TASK BRIEF: The expected output is a copy of every line in the records with the string "Spectator".

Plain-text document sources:
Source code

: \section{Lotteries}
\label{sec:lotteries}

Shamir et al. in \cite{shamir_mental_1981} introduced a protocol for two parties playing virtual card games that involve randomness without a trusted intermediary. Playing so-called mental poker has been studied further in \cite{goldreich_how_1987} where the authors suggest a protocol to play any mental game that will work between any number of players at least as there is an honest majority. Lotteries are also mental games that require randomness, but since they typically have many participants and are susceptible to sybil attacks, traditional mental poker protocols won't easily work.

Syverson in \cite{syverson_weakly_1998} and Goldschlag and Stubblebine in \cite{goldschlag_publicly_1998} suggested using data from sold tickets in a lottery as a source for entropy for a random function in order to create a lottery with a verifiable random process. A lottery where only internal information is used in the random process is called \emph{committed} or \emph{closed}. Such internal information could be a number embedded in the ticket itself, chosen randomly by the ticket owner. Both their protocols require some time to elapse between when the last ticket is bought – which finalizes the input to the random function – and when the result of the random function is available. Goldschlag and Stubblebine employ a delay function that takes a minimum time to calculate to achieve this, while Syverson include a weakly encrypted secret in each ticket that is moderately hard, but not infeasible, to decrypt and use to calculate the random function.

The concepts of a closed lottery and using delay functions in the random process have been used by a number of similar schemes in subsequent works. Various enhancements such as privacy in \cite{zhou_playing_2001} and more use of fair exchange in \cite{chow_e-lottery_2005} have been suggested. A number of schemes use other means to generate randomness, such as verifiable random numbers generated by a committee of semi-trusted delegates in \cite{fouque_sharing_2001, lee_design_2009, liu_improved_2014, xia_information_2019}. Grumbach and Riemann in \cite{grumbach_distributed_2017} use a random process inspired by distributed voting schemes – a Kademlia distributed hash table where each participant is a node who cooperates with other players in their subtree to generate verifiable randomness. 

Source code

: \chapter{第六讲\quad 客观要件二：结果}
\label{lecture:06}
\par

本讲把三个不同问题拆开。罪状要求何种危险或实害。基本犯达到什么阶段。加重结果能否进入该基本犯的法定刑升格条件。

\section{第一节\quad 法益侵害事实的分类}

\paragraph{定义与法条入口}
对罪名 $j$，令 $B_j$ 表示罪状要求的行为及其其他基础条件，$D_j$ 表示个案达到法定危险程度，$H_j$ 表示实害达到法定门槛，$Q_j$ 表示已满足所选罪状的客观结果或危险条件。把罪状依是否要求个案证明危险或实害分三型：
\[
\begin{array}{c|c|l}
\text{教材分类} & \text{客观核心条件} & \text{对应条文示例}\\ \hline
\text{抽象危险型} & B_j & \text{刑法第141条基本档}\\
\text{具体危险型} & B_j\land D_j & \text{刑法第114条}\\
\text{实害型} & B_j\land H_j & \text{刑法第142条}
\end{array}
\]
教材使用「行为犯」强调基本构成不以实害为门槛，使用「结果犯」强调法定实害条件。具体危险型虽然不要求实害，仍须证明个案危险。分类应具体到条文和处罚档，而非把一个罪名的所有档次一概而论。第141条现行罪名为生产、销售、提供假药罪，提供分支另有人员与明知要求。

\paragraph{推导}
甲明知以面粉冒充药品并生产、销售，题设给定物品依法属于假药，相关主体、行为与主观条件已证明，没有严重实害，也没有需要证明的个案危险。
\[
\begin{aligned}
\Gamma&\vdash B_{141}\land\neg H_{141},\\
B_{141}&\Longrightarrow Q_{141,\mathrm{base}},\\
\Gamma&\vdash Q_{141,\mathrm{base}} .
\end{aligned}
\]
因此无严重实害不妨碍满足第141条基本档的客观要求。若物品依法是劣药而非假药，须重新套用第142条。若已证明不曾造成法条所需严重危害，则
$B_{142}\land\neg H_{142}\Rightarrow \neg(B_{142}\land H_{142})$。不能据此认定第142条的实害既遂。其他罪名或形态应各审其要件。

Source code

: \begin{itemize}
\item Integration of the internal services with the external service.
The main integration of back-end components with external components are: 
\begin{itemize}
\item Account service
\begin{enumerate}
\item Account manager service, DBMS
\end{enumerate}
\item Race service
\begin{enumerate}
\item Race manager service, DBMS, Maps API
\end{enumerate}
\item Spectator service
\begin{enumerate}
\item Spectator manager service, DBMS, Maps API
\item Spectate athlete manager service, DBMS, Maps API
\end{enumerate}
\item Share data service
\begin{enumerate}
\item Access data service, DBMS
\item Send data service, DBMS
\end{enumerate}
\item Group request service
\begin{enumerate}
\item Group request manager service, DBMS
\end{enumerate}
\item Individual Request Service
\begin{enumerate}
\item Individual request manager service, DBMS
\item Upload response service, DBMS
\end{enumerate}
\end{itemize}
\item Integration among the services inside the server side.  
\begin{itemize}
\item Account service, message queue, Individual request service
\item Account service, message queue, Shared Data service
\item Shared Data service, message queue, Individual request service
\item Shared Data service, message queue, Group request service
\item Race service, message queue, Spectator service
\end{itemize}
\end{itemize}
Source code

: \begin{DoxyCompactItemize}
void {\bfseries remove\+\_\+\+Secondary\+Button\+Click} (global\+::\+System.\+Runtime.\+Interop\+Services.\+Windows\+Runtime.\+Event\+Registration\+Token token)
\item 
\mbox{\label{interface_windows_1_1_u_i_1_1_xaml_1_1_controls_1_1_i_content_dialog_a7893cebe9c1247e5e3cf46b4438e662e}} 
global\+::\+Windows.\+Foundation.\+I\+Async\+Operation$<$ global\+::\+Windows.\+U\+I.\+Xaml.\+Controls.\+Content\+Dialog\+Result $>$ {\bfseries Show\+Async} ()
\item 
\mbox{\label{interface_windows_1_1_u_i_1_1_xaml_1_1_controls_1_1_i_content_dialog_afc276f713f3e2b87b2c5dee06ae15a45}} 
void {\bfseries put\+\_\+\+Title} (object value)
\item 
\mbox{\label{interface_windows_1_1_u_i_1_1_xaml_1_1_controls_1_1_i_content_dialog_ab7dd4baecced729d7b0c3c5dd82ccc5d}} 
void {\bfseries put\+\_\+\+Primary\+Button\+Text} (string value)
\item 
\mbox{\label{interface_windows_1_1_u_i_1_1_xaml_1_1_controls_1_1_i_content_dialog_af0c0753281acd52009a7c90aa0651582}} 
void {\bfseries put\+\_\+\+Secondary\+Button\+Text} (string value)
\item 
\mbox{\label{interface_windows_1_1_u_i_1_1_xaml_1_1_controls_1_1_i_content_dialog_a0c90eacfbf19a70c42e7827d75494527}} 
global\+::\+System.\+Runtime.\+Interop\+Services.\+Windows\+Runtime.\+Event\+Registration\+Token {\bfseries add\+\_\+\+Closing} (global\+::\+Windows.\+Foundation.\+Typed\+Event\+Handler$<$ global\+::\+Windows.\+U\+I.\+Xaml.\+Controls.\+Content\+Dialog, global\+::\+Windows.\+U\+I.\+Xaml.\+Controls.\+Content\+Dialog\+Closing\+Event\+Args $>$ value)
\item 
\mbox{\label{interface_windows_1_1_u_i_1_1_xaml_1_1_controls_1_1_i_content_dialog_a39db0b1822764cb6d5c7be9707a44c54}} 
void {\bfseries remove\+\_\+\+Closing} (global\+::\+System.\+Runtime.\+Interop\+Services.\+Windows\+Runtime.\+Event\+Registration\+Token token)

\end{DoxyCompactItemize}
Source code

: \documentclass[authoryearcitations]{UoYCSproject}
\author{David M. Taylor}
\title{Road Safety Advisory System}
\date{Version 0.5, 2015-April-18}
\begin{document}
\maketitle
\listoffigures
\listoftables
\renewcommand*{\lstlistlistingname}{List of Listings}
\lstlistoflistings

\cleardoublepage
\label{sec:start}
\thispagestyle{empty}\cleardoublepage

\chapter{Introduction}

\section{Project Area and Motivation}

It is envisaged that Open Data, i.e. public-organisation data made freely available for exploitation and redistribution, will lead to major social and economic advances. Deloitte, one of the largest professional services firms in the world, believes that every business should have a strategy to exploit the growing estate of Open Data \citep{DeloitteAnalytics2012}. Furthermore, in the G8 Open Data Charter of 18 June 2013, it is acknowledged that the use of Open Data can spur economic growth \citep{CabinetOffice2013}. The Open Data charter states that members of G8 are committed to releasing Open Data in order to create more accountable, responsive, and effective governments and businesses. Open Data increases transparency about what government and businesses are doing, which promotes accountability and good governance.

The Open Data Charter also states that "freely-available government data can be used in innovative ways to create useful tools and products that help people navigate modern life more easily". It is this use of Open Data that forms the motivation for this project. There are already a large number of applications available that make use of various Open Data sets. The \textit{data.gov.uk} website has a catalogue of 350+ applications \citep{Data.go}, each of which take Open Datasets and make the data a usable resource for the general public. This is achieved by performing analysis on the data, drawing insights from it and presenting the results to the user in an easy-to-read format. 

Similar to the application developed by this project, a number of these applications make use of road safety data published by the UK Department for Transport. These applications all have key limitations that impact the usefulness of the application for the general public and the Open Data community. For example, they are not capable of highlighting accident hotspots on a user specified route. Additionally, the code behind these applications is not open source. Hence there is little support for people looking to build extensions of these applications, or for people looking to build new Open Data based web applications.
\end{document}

EXERCISE SOLUTION:
\item Spectator service
\item Spectator manager service, DBMS, Maps API
\item Race service, message queue, Spectator service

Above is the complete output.